From an engineering perspective, the extension was not hugely challenging. It did though require the construction of Allt-y-cefn Tunnel, 167 yards in length. This passed through a spur of land on the north bank of the River Teifi, curving northwards on a radius of about 26 chains.

The east portal comprises a masonry headwall which is extruded out from the rock face, the ground falling away to the south. The blockwall occupying the horseshoe-shaped entrance is now almost entirely consumed by ivy, effectively camouflaging the portal.

Inside, the tunnel is dry and comprises randomly-coursed stone sidewalls and a brick arch. Incorporated at regular intervals are functional refuges, but these are rather shallow due to being only the thickness of the lining. Their appearance is dominated by the exposed rock at their rear. Several insulator pots for the signalling system can also be found.

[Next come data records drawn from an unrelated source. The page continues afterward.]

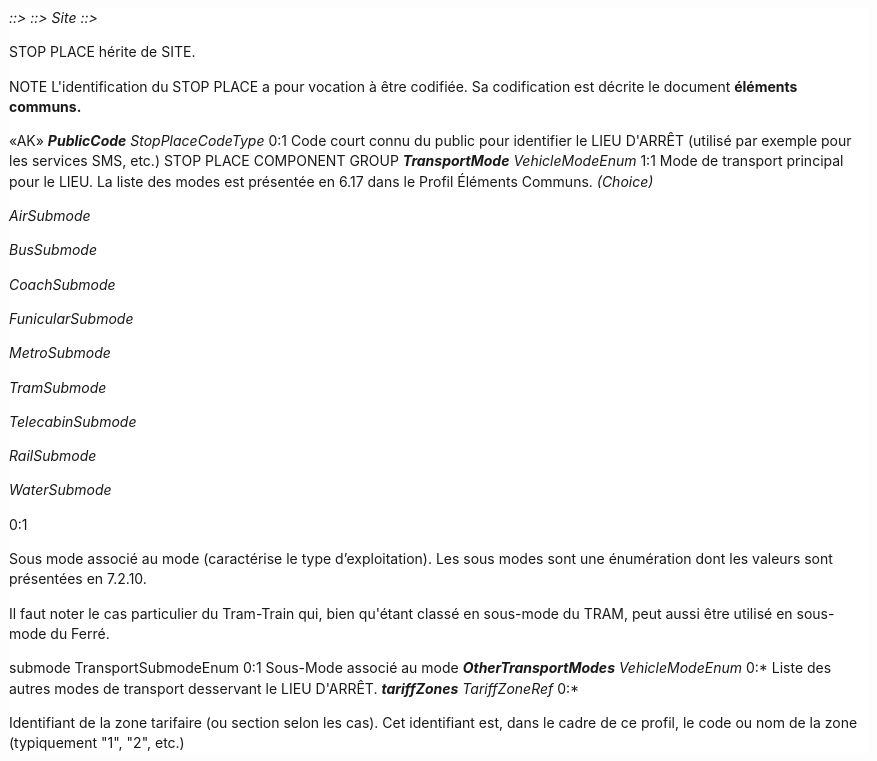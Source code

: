 <tr class="even">
<td><em>::></em></td>
<td><em>::></em></td>
<td><em>Site</em></td>
<td><em>::></em></td>
<td><p>STOP PLACE hérite de SITE.</p>
<p><span class="hl">NOTE L'identification du STOP PLACE a pour vocation à être codifiée. Sa codification est décrite le document </span><strong><span class="hl">éléments communs</span>.</strong></p></td>
</tr>
<tr class="odd">
<td>«AK»</td>
<td><em><strong>PublicCode</strong></em></td>
<td><em>StopPlaceCodeType</em></td>
<td>0:1</td>
<td>Code court connu du public pour identifier le LIEU D'ARRÊT (utilisé par exemple pour les services SMS, etc.)</td>
</tr>
<tr class="even">
<td rowspan="5">STOP PLACE COMP­ONENT GROUP</td>
<td><em><strong>TransportMode</strong></em></td>
<td><em>VehicleModeEnum</em></td>
<td>1:1</td>
<td>Mode de transport principal pour le LIEU. La liste des modes est présentée en 6.17 dans le Profil Éléments Communs.</td>
</tr>
<tr class="odd">
<td><em>(Choice)</em></td>
<td><p><em>AirSubmode</em></p>
<p><em>BusSubmode</em></p>
<p><em>CoachSubmode</em></p>
<p><em>FunicularSubmode</em></p>
<p><em>MetroSubmode</em></p>
<p><em>TramSubmode</em></p>
<p><em>TelecabinSubmode</em></p>
<p><em>RailSubmode</em></p>
<p><em>WaterSubmode</em></p></td>
<td>0:1</td>
<td><p>Sous mode associé au mode (caractérise le type d’exploitation). Les sous modes sont une énumération dont les valeurs sont présentées en 7.2.10.</p>
<p><span class="hl">Il faut noter le cas particulier du Tram-Train qui, bien qu'étant classé en sous-mode du TRAM, peut aussi être utilisé en sous-mode du Ferré.</span></p></td>
</tr>
<tr class="even">
<td>submode</td>
<td>TransportSubmodeEnum</td>
<td>0:1</td>
<td>Sous-Mode associé au mode</td>
</tr>
<tr class="odd">
<td><em><strong>OtherTransport­Modes</strong></em></td>
<td><em>VehicleModeEnum</em></td>
<td>0:*</td>
<td>Liste des autres modes de transport desservant le LIEU D'ARRÊT.</td>
</tr>
<tr class="even">
<td><em><strong>tariffZones</strong></em></td>
<td><em>TariffZoneRef</em></td>
<td>0:*</td>
<td><p>Identifiant de la zone tarifaire (ou section selon les cas). <span class="hl">Cet identifiant est, dans le cadre de ce profil, le code ou nom de la zone (typiquement "1", "2", etc.)</span></p>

The diminutive west portal is accommodated at the end of a vertically-sided rock cutting. This too is being lost to vegetation, but features a stone headwall and brick oversail around the arch ring face.

Passenger services on the Newcastle Emlyn branch ended on 15th September 1952, but goods trains continued to run, mostly serving the local agricultural market, notably the creamery based at Newcastle Emlyn Station. As the prospect of closure loomed, excursion specials were chartered which drew hundreds of visitors to ride the line. But it was all in vain and the line lost its operational status on 22th September 1973, the track being lifted two years later despite the attempts of enthusiasts to acquire it in-situ.

Part of the former C&CR route is now used by the Teifi Valley and Gwili railways.